Records from a data source
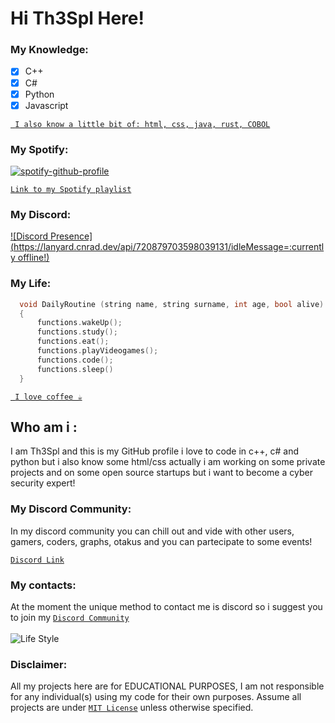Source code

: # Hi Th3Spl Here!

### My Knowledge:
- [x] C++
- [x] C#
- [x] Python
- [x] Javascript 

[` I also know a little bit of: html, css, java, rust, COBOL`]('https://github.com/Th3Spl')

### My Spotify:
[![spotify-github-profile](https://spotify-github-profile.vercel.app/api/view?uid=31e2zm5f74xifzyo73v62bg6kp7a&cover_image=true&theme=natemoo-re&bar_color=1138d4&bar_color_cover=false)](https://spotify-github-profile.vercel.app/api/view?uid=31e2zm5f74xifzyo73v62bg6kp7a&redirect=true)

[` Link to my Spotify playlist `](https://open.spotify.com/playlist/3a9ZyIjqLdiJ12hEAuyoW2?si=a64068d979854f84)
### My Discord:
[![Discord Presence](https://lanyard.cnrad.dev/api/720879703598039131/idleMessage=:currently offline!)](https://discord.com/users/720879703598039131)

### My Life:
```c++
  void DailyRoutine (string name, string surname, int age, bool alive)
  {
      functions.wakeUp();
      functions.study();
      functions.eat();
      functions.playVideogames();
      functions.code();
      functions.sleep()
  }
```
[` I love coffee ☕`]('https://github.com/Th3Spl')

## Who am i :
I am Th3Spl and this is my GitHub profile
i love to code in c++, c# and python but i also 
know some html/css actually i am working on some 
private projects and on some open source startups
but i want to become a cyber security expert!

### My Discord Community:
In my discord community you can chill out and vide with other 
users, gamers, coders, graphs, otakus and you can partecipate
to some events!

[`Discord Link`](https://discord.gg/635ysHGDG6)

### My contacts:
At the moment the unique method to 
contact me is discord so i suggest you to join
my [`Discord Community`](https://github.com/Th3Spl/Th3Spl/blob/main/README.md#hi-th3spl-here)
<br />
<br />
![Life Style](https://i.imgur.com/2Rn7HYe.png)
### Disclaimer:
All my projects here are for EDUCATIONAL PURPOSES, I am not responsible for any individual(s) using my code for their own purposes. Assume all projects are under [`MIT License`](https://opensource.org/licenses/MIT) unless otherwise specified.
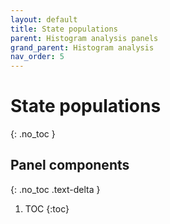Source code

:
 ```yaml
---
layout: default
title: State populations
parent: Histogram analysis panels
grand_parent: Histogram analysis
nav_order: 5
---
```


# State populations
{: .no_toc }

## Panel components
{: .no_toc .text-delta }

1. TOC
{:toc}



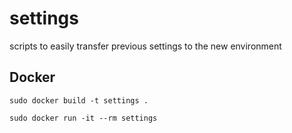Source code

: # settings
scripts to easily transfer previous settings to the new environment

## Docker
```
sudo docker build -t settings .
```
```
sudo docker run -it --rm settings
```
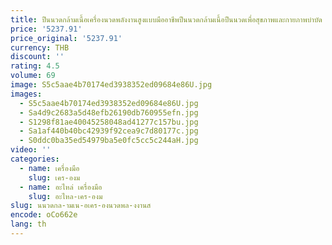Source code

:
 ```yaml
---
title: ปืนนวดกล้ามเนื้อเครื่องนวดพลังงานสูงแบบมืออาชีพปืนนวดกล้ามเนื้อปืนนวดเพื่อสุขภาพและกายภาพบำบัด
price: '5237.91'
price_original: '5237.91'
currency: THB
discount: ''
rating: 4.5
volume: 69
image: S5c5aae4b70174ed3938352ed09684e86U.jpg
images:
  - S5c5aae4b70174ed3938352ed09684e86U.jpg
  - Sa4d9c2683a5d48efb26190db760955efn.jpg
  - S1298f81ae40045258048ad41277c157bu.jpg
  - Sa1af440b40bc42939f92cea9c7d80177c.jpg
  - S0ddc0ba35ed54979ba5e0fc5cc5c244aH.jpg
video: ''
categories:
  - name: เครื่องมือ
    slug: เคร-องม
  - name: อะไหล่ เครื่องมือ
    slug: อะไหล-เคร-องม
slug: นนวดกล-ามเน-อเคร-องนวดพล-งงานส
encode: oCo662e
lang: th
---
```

* * *

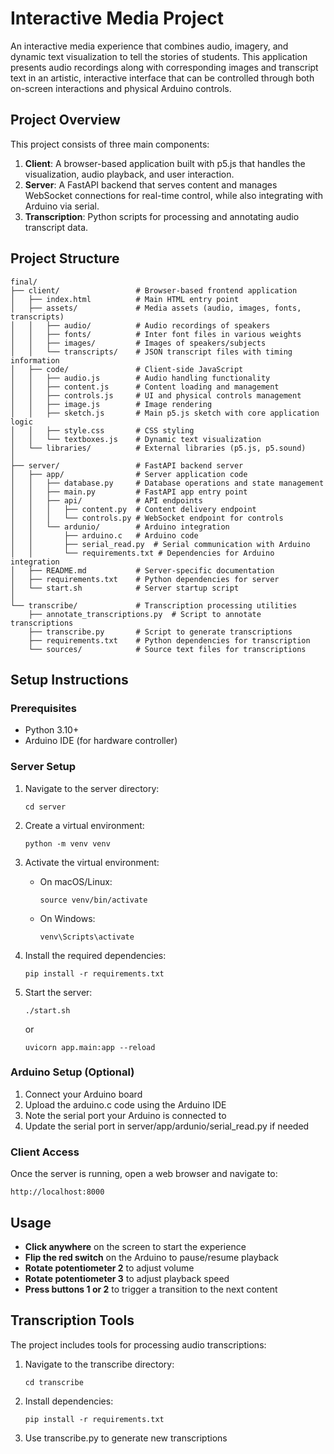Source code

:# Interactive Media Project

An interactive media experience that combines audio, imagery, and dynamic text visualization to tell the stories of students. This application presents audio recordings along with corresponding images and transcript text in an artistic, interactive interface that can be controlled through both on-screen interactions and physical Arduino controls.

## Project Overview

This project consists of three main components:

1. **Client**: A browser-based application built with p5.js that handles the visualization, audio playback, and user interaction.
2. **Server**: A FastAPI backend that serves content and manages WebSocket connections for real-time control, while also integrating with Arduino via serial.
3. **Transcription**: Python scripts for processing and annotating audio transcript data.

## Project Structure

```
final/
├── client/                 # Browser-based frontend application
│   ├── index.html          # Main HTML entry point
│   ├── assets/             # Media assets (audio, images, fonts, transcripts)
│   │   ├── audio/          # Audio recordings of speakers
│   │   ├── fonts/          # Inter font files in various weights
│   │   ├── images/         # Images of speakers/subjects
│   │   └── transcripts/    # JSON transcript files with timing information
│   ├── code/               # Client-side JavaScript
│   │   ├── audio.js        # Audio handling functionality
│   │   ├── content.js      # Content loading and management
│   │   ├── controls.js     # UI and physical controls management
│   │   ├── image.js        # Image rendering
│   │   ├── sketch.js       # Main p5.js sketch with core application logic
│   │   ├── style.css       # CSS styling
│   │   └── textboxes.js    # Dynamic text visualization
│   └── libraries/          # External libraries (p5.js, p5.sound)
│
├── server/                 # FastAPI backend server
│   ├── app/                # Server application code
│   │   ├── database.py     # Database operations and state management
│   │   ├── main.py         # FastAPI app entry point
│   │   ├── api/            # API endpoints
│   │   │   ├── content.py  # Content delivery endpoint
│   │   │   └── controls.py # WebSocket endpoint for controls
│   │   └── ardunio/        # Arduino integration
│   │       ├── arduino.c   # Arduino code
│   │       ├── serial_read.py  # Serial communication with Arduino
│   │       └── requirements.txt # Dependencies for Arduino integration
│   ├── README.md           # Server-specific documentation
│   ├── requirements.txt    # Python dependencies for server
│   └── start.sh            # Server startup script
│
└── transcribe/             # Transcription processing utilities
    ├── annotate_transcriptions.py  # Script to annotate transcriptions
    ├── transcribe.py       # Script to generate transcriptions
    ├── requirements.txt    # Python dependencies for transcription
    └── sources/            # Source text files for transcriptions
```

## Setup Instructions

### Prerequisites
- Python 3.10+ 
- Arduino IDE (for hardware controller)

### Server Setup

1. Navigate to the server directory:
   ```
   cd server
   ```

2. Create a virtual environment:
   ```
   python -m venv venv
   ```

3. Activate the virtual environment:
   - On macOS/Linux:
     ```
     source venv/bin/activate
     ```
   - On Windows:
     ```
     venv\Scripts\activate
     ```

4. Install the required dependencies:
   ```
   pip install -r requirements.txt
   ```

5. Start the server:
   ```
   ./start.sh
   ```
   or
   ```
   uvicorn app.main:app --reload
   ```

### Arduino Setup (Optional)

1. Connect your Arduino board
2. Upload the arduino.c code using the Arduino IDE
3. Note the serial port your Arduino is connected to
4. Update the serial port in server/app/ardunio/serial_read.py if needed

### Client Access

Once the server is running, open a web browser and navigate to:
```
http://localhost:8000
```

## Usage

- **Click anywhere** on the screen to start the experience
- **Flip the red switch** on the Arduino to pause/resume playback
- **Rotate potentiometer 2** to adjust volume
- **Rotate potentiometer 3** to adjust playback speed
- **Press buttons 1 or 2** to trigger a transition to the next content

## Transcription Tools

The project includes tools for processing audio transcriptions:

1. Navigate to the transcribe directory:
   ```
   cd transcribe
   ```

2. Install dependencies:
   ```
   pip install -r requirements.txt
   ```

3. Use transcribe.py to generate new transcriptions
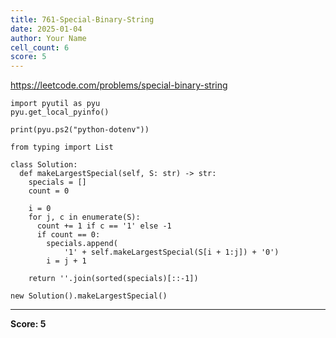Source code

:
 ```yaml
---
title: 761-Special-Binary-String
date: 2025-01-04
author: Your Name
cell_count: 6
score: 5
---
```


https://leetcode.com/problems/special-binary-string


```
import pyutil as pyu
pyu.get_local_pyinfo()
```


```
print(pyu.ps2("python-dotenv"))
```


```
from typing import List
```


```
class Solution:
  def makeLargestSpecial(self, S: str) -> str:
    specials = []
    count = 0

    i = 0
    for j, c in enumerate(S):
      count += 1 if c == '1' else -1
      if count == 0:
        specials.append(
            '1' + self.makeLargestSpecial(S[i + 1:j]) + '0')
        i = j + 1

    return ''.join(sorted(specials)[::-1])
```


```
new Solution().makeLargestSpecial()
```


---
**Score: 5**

* * *

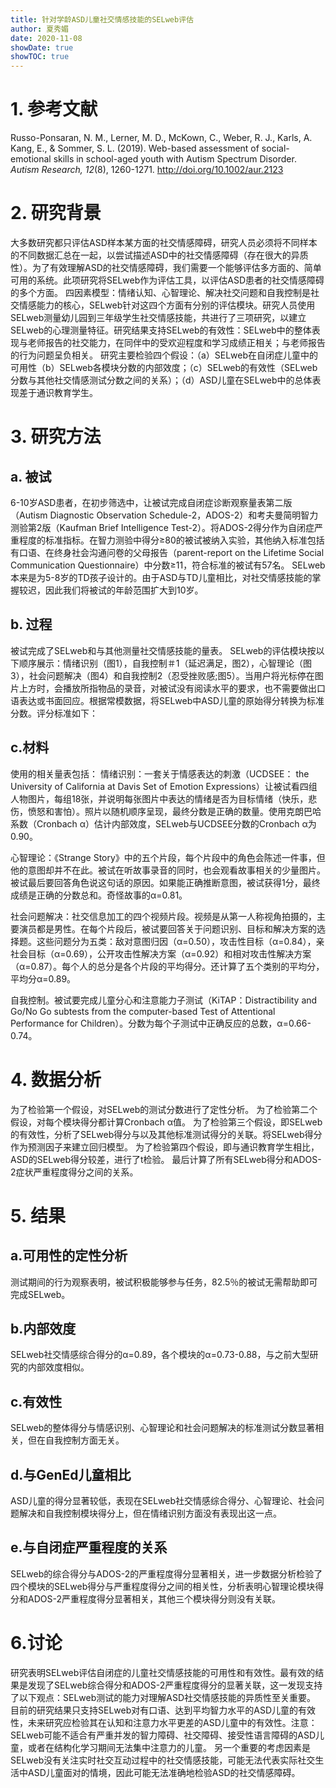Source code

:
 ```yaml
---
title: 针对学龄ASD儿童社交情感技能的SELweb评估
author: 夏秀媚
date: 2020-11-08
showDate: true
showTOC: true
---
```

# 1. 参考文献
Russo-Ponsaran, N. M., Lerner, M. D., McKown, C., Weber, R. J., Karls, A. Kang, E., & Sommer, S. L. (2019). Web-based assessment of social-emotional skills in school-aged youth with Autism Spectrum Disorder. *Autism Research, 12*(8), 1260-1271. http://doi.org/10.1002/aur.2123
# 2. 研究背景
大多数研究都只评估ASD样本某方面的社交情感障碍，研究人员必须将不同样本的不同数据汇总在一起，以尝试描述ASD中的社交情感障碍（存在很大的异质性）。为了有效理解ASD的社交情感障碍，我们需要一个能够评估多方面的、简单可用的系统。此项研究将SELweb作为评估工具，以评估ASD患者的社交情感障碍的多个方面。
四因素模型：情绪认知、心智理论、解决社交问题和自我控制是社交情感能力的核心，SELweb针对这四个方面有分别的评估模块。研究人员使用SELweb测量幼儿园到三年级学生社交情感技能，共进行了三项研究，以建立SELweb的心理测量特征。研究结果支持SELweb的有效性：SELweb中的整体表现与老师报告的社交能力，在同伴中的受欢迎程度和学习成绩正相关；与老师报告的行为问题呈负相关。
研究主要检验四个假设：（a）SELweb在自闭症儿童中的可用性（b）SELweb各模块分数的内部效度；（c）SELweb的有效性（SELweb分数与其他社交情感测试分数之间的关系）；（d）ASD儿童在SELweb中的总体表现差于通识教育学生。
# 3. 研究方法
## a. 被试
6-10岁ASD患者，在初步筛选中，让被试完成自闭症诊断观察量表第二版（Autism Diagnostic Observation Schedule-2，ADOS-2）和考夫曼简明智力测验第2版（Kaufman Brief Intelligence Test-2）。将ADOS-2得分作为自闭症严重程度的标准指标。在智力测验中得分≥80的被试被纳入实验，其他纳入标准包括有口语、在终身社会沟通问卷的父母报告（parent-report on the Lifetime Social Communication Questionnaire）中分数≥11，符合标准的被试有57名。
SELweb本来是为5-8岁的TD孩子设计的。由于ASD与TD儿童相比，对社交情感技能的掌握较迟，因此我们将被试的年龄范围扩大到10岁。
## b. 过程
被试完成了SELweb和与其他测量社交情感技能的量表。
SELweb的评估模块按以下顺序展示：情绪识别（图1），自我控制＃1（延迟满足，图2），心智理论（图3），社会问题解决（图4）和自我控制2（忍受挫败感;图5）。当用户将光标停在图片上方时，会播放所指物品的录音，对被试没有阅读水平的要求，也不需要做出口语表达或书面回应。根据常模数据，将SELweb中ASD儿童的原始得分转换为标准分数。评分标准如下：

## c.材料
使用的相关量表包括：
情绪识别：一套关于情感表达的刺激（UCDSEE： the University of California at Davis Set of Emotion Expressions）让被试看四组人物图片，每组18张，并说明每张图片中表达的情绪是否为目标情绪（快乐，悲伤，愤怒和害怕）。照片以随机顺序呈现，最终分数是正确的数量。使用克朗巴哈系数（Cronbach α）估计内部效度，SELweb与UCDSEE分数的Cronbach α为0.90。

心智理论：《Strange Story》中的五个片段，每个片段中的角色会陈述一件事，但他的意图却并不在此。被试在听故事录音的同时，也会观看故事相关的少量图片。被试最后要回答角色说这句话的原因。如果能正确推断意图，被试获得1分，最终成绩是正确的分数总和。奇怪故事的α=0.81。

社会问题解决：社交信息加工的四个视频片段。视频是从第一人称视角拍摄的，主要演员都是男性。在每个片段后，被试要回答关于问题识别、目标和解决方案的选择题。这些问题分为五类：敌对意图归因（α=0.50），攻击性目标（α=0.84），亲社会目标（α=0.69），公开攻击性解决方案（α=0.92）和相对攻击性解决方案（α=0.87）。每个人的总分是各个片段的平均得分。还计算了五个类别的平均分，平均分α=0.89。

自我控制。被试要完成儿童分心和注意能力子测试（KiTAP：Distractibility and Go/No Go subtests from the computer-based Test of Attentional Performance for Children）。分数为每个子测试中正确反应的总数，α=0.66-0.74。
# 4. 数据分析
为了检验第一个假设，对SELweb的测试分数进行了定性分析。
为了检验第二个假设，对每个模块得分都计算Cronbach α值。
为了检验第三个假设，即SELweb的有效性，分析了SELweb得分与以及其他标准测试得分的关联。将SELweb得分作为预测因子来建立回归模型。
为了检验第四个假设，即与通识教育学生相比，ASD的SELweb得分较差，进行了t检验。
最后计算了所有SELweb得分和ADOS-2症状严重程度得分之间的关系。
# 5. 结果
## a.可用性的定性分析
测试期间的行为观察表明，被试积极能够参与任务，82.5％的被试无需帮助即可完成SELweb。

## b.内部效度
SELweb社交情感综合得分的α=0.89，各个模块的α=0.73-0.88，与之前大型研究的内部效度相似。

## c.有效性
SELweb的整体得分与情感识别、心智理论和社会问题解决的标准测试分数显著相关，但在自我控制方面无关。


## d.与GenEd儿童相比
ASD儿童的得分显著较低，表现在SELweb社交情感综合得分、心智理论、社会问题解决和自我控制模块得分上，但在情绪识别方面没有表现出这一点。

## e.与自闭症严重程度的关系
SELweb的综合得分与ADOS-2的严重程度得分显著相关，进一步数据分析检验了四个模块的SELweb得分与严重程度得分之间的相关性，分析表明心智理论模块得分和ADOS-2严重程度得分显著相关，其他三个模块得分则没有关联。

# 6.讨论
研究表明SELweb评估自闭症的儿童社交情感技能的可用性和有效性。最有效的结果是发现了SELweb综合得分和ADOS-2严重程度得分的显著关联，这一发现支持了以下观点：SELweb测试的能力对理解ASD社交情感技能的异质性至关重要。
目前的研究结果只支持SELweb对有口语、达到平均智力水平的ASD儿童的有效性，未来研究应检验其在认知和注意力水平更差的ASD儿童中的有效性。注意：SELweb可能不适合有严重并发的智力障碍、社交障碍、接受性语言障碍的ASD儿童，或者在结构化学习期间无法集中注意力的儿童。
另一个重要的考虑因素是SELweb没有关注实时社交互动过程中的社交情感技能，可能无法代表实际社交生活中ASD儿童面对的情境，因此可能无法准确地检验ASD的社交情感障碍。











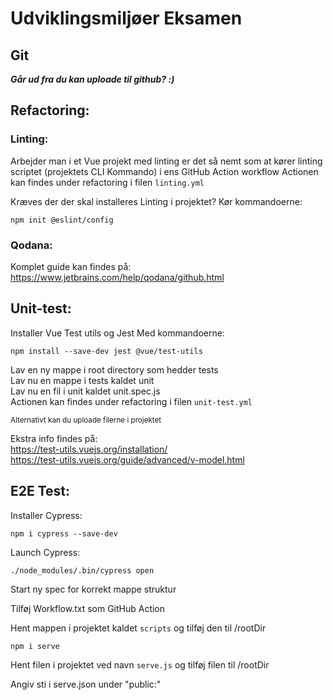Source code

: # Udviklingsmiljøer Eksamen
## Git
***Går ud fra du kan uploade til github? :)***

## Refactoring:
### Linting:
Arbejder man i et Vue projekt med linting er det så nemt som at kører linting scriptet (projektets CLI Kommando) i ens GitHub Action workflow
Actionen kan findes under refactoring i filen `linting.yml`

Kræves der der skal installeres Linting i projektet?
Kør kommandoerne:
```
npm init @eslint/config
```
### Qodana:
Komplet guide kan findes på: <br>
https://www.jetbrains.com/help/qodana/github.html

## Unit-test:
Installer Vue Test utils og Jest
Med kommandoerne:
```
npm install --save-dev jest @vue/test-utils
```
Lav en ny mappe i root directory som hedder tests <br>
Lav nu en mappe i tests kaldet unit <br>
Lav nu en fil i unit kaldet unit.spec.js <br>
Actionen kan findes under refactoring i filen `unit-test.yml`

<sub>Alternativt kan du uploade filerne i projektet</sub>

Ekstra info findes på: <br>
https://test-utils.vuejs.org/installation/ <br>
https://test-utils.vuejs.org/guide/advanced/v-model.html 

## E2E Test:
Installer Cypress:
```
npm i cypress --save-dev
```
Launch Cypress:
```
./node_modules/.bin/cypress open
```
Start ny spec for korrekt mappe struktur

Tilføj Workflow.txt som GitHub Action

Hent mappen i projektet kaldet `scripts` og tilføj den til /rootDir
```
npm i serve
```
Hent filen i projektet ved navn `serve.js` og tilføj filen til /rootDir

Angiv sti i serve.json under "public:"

■ **Try it**:
Where a line of the data above includes the string "files", pull it out.

■ **Response to the exercise**:
│   │   ├── fonts/          # Inter font files in various weights
│   │   └── transcripts/    # JSON transcript files with timing information
    └── sources/            # Source text files for transcriptions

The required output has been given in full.